The blog posting thing was a last-minute lark. I hadn’t been in training prior to the first of November. The book well, let’s talk about The Book, shall we?

I’ve had this story in my head for about five years. So over the summer I finally sat down and started writing it. At first, I was just pleased as Punch to be doing the thing I wanted so much to do. Then the initial burst of energy wore off and I slacked off. At this point, I’m about one-third, I estimate, of the way through the first draft. Not only am I struggling to get up momentum on writing the next two thirds, but I’ve got this other story following me around, asking to be written, too.

The other story looks easier to write. The other story is still full of new characters who haven’t had the chance to get messed up. The current story (working title: The Book II because its the second version of the first draft) is full of difficult scenes I can’t write and I think I may have lost control of the plot a little.

Is the grass always greener on the other side of the page?

I will say, I’ve done well at letting the first draft suck. I have not edited it one tiny bit. The mantra has been “just get something out on the page.”  I’m currently clocking in at about 19,000 words.

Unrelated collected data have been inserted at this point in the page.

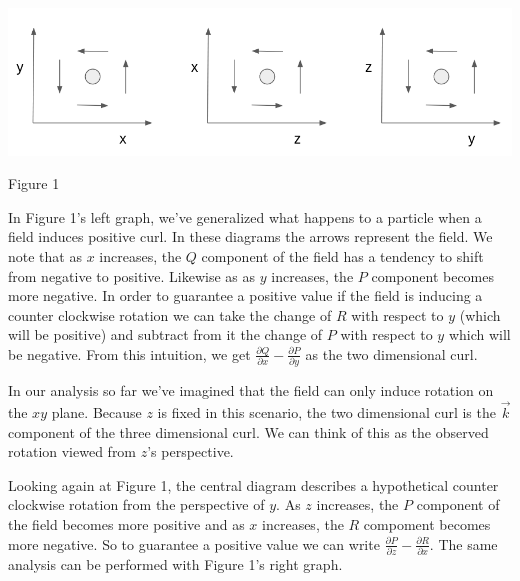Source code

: \documentclass{article}
\begin{document}
				\includegraphics[width=15cm]{curl.png}
					\begin{center}
					Figure 1
				\end{center}
				
			\par \noindent In Figure 1's left graph, we've generalized what happens to a particle when a field induces positive curl. In these diagrams the arrows represent the field. We note that as \(x\) increases, the \(Q\) component of the field has a tendency to shift from negative to positive. Likewise as as \(y\) increases, the \(P\) component becomes more negative. In order to guarantee a positive value if the field is inducing a counter clockwise rotation we can  take the change of \(R\) with respect to \(y\) (which will be positive) and subtract from it the change of \(P\) with respect to \(y\) which will be negative. From this intuition, we get \(\frac{\partial Q}{\partial x} - \frac{\partial P}{\partial y}\) as the two dimensional curl.
			\newline
			\par\noindent In our analysis so far we've imagined that the field can only induce rotation on the \(xy\) plane. Because \(z\) is fixed in this scenario, the two dimensional curl is the \(\vec k\) component of the three dimensional curl. We can think of this as the observed rotation viewed from \(z\)'s perspective.
			\newline
			\par\noindent Looking again at Figure 1, the central diagram describes a hypothetical counter clockwise rotation from the perspective of \(y\). As \(z\) increases, the \(P\) component of the field becomes more positive and as \(x\) increases, the \(R\) compoment becomes more negative. So to guarantee a positive value we can write \(\frac{\partial P}{\partial z} - \frac{\partial R}{\partial x}\). The same analysis can be performed with Figure 1's right graph.
			
\end{document}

My plan now is to get the first draft DONE as soon as possible. Then I can give it a first pass and then let it sit a spell while I move on to the next one. In a pleasant turn of feeling on the first draft of this Book, I have found myself wanting to focus more on it instead of say, watching TV or staring at the ceiling.

In the future, you might see more of my writing process here, with the occasional appearance of the regular cast of characters including Thug Life and Sorority Row. I’m also planning on using Twitter for writing-related activity and Facebook for social-related activity.

NaBloPoMo #22ish Interlude Monday, Nov 23 2009 

49 pages and nearly 19,000 words of a novel.

I’ve hit what a runner might call a wall. My inner editor is lighting into me and I’m suddenly taken with serious doubts.

What do you do when you feel unsure?

100 words: Writing a novel Wednesday, May 28 2008 

The podcast I love, Mur Lafferty’s I Should Be Writing, talks a lot about just getting the work done. I love the interview with Neil Gaiman, one of my faves, when Mur says something like, “A lot of writers say they just can’t find the time to write.” And the ineffable Gaiman verbally shrugs when he goes, “Okay.” And then says what many other writers have said – along the lines of, “If you can’t find the time, or won’t, or whatever, maybe you shouldn’t be a writer. And that’s ok.” I cringe when I think of that because I do say I have a hard time finding time to write. I’d rather read or hang out with Husband, I guess.

But the real reason?

I’m afraid I’m not good enough so what’s the point?

On some level, I know I’m quite good enough. I’ve read the drivel out there and like a lot of writers or wannabe writers, I’ve indignantly said, “I could do better.” But the difference is…they did it, poorly perhaps, but they did it and I didn’t and it’s awfully difficult to be published with no manuscript.

I write this now in an effort to help myself understand what I’m doing and fix it. I am cutting down on the TV, which is fine, it’s just reruns now and we have DVR for the rest. I’m going to make more effort to go write instead of just rest of the bit I’ve already written. It helps to tell people that I’m writing something because then they ask me about it. Keeps me honest.

 

100 words: Starting the work Sunday, May 18 2008 

Finally got Butt in Chair (BIC) today and got 2,398 words written in a story that I hope will eventually be a novel. When writers talk about their challenges, I know BIC is mine. I am resistant to carving the time out of the solid rock of my life.

Today,  I’m feeling good about the work I did and I think this will be a good way to start. I know the tough times are coming, but for now, we’re still in the honeymoon phase.

I believe in signs. And tonight, as I wrote the last few pages of the chapter I’m working on, I worked on a scene that involves a rain storm with thunder and lightning. Just as I neared the end, real thunder rolled across my real life sky, nearly as I typed the word “thunder” in my book world. I feel it was a good sign. Helped me get in the mood.